## Work to be completed
Copy out each line of the data that holds the word "newcommand".

## Entries taken from a collection
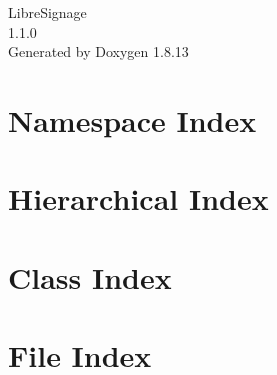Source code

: \documentclass[twoside]{book}
\newcommand{\+}{\discretionary{\mbox{\scriptsize$\hookleftarrow$}}{}{}}
\newcommand{\clearemptydoublepage}{%
  \newpage{\pagestyle{empty}\cleardoublepage}%
}
\begin{document}
\hypersetup{pageanchor=false,
             bookmarksnumbered=true,
             pdfencoding=unicode
            }
\begin{titlepage}
\vspace*{7cm}
\begin{center}%
{\Large Libre\+Signage \\[1ex]\large 1.\+1.\+0 }\\
\vspace*{1cm}
{\large Generated by Doxygen 1.8.13}\\
\end{center}
\end{titlepage}
\clearemptydoublepage
{}
\tableofcontents
\clearemptydoublepage
{}
\hypersetup{pageanchor=true}

\chapter{Namespace Index}

\chapter{Hierarchical Index}

\chapter{Class Index}

\chapter{File Index}

\end{document}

## Your solution
\newcommand{\+}{\discretionary{\mbox{\scriptsize$\hookleftarrow$}}{}{}}
\newcommand{\clearemptydoublepage}{%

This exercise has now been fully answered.